WHAT IS EXPECTED →
Transcribe the data below verbatim from the line with "###### Salmos 77:3" to the line with "###### Salmos 77:7". Include both of those lines.

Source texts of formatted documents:

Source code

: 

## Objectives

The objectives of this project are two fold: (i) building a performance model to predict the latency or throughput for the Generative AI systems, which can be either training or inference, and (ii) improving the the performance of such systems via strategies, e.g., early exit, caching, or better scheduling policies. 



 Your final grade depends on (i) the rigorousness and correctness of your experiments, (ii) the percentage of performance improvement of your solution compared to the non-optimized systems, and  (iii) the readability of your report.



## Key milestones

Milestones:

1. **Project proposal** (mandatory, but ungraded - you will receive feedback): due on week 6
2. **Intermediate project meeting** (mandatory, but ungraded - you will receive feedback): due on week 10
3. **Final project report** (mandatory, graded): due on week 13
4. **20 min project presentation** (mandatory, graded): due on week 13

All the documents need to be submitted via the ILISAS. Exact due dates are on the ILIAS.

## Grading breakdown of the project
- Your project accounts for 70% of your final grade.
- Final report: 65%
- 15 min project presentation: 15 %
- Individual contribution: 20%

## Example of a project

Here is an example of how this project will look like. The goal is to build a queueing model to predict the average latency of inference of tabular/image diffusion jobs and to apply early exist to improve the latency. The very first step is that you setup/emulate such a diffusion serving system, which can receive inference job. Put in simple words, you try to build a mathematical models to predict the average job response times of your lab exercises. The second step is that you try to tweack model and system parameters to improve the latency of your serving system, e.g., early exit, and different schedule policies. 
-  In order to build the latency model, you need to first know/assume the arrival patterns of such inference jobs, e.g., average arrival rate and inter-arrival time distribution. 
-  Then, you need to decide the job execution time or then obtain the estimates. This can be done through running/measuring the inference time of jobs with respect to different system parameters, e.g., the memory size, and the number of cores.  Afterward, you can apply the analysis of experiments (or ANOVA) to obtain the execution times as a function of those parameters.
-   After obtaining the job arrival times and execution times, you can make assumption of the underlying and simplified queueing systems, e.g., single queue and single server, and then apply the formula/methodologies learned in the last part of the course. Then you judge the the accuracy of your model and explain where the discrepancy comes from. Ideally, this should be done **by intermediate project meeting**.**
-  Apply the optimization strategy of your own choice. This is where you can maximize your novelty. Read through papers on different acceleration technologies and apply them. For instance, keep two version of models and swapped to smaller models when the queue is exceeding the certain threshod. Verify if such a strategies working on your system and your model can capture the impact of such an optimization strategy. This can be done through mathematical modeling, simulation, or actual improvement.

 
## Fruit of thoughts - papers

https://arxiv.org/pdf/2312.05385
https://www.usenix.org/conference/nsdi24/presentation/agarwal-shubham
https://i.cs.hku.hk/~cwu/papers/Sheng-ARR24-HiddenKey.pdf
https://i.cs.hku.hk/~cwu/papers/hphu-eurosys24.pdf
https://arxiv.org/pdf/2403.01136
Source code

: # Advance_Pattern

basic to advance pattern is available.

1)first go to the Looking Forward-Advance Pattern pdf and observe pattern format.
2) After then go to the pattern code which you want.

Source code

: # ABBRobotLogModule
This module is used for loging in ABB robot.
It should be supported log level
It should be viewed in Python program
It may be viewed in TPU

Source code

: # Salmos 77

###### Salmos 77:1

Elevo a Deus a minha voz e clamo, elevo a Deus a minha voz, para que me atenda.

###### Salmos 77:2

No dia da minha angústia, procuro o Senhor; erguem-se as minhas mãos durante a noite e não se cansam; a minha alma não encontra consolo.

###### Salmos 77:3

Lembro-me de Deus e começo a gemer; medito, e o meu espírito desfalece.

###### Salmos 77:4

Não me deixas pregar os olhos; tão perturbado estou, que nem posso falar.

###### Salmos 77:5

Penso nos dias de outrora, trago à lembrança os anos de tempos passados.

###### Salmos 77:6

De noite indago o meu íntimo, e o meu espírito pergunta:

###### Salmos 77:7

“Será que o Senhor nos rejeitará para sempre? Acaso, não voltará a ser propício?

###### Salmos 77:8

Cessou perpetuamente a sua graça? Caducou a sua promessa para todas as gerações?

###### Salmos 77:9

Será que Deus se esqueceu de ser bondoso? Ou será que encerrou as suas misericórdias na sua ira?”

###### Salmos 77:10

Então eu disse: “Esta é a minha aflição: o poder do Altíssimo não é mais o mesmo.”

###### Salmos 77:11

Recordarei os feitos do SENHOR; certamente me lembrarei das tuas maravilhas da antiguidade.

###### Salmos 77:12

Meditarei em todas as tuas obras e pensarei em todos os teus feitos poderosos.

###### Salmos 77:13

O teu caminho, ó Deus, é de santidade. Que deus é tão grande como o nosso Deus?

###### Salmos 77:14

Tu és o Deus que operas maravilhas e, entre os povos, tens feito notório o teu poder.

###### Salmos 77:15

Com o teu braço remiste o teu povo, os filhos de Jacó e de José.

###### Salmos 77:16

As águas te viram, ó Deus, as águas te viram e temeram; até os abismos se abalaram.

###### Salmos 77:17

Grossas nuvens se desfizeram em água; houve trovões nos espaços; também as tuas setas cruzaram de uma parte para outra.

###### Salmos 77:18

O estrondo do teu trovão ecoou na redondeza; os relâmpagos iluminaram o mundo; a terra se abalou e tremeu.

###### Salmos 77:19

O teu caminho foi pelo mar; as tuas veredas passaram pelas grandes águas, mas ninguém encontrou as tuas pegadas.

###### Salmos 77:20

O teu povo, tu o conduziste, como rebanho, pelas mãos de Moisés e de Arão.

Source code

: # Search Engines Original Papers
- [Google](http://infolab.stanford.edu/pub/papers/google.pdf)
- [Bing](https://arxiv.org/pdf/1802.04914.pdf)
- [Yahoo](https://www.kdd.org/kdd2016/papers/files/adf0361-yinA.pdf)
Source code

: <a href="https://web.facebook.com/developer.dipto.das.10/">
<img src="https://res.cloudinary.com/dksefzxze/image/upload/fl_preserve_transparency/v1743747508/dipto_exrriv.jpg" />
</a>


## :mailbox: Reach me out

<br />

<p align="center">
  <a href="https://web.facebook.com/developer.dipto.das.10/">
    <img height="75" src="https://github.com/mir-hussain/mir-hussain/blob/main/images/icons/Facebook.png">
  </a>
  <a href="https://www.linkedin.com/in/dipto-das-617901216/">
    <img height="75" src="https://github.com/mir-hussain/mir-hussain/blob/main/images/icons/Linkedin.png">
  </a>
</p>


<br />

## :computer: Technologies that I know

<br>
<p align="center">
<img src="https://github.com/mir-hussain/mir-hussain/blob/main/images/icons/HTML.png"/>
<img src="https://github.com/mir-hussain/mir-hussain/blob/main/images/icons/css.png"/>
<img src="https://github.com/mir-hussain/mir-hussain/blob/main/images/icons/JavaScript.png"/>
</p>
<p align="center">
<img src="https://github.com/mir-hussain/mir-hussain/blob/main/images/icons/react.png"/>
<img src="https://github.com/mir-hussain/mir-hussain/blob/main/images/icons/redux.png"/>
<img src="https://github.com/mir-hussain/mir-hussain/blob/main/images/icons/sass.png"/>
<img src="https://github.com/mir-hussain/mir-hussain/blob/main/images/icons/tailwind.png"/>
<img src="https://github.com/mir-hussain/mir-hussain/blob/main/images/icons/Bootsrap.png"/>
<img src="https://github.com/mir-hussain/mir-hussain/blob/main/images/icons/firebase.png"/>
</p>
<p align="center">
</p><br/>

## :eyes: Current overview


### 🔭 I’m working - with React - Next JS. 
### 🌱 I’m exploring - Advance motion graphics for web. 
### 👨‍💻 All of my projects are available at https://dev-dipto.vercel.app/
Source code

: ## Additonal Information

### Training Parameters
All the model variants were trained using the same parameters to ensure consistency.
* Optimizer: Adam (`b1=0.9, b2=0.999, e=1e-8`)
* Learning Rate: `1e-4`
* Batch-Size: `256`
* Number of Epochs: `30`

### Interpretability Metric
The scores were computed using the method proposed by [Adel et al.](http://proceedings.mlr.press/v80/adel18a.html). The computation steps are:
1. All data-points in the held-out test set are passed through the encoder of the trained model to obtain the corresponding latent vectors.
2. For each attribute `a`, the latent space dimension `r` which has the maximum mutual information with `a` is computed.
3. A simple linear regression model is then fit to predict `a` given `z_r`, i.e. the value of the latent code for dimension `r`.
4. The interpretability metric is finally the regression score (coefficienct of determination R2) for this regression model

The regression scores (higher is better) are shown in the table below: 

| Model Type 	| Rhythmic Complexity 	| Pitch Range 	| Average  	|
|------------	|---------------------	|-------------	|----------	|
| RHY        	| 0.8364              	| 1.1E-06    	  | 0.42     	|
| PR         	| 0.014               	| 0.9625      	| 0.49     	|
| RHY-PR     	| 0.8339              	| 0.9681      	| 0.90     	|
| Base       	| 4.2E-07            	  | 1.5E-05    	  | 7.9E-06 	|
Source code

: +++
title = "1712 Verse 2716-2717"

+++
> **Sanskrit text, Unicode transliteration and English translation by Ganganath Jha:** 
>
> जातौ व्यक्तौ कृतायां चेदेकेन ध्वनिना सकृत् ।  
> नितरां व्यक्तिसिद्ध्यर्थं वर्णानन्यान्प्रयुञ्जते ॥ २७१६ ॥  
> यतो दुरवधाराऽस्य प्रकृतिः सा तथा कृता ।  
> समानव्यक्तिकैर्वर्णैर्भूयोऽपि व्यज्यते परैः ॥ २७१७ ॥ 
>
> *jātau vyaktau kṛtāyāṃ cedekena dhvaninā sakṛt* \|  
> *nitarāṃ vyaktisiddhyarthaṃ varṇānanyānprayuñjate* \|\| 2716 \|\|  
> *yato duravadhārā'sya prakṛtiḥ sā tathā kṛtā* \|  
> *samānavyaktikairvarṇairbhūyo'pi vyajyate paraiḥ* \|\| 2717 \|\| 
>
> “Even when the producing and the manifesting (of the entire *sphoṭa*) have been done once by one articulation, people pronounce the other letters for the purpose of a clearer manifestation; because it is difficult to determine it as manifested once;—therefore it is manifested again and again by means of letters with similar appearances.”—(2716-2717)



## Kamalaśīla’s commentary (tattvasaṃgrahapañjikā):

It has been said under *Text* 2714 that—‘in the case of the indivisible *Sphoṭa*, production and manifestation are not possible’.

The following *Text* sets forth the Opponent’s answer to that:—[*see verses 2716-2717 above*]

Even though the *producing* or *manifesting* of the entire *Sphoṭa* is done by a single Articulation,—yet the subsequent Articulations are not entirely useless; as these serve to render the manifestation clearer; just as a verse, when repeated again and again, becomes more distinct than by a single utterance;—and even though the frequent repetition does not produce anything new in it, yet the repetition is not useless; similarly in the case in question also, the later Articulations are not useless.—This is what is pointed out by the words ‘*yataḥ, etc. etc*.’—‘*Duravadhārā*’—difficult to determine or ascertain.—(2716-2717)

OUTPUT OF THE TASK →
###### Salmos 77:3

Lembro-me de Deus e começo a gemer; medito, e o meu espírito desfalece.

###### Salmos 77:4

Não me deixas pregar os olhos; tão perturbado estou, que nem posso falar.

###### Salmos 77:5

Penso nos dias de outrora, trago à lembrança os anos de tempos passados.

###### Salmos 77:6

De noite indago o meu íntimo, e o meu espírito pergunta:

###### Salmos 77:7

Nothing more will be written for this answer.